*** DATASET EXTRACT ***

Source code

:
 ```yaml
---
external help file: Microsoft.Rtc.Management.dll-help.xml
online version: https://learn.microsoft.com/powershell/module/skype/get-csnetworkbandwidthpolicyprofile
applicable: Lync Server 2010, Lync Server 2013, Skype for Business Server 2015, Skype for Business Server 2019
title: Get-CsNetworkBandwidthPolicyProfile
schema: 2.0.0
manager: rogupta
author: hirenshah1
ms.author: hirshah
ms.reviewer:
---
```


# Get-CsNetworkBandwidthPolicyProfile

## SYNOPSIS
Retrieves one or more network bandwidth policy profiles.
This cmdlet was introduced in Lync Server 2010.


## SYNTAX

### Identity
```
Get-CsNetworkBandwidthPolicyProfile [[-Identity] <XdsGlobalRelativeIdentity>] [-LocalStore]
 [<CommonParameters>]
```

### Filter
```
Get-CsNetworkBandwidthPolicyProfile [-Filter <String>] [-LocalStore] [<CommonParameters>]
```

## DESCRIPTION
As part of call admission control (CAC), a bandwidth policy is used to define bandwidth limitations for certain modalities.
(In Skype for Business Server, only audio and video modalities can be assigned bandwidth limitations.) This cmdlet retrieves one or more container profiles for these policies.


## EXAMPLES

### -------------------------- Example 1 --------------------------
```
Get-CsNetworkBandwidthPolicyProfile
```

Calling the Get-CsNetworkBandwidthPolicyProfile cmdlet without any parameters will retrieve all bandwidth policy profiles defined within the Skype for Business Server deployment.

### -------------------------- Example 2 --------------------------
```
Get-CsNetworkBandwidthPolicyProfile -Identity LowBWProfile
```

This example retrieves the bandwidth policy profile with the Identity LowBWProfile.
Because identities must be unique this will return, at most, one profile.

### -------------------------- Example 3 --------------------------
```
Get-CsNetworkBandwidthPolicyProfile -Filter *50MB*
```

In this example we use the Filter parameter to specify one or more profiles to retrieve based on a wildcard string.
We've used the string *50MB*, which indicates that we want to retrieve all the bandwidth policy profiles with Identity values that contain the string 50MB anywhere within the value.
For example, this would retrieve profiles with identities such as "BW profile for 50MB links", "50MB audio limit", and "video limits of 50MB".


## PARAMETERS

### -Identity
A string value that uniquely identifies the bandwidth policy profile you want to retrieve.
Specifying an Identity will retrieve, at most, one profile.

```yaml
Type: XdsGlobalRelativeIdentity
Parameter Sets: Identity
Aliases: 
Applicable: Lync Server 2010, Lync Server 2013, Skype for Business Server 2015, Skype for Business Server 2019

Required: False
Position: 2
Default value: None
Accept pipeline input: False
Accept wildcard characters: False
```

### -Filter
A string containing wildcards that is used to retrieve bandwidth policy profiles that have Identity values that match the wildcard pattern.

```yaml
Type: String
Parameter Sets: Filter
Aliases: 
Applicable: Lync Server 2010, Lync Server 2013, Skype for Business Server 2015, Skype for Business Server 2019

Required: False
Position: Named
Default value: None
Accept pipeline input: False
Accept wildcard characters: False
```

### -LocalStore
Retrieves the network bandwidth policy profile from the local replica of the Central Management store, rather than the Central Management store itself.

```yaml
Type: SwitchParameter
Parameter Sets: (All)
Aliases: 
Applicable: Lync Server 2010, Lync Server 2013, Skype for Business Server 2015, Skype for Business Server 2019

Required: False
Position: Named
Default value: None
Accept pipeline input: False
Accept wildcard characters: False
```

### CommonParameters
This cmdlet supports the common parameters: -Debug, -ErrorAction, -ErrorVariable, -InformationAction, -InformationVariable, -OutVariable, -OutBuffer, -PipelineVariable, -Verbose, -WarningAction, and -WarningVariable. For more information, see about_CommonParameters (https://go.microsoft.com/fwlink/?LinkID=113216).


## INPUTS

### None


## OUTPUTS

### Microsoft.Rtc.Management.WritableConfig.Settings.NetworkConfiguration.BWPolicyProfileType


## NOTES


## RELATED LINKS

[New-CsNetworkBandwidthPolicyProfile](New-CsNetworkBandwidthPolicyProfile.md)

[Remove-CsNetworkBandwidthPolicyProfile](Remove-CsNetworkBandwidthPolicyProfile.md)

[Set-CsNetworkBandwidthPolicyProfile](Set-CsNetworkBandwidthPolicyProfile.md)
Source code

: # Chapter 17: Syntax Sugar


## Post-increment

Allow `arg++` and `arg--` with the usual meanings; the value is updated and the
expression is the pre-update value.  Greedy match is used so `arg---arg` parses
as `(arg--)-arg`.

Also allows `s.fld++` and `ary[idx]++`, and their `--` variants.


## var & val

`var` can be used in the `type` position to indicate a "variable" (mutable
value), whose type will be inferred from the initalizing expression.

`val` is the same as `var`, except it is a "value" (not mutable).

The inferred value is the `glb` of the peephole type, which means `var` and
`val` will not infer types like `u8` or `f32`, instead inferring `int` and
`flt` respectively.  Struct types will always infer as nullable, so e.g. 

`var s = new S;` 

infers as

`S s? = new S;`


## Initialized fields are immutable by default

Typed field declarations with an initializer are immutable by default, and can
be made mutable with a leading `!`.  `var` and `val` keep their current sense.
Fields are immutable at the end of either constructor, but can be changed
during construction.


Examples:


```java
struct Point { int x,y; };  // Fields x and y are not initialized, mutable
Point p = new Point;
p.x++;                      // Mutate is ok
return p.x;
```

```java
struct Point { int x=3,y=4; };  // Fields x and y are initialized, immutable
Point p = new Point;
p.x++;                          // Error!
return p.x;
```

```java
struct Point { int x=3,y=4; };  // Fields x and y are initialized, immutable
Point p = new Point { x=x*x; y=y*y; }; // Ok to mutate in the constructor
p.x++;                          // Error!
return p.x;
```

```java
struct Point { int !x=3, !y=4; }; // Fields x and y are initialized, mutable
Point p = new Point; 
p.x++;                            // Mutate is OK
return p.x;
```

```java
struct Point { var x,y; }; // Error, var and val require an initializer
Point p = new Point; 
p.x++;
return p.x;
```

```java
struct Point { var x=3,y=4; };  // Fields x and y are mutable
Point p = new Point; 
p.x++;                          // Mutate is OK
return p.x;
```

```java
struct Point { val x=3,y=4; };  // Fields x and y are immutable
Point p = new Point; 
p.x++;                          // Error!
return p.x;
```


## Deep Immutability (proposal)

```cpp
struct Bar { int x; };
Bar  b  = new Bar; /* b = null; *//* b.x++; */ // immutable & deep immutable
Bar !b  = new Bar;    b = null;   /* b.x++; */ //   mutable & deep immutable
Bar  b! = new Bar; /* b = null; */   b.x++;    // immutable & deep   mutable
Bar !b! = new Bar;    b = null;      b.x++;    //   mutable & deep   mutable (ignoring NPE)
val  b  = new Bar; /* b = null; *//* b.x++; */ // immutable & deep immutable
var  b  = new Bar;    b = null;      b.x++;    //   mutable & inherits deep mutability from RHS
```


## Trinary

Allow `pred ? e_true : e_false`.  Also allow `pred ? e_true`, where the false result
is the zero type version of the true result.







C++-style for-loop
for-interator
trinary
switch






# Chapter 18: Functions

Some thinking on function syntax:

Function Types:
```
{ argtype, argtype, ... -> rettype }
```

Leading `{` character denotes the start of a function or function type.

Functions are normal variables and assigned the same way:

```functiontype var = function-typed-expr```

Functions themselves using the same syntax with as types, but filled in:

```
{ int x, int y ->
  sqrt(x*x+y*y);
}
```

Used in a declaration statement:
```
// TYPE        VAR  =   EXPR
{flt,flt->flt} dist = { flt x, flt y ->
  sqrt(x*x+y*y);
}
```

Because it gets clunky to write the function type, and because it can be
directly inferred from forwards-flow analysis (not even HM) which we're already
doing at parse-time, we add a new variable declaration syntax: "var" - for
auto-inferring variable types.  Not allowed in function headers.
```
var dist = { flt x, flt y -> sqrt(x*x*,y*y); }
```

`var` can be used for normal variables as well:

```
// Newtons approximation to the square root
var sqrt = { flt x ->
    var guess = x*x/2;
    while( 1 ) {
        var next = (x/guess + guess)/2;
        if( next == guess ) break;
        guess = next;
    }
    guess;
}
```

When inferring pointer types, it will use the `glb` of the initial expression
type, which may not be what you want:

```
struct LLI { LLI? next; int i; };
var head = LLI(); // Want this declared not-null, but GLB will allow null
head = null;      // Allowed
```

*** End of DATASET EXTRACT ***

- WHAT THIS TASK INVOLVES
Using the data above, state the number of lines that contain the word "same"; add nothing else.

- OUTPUT OF THE TASK
3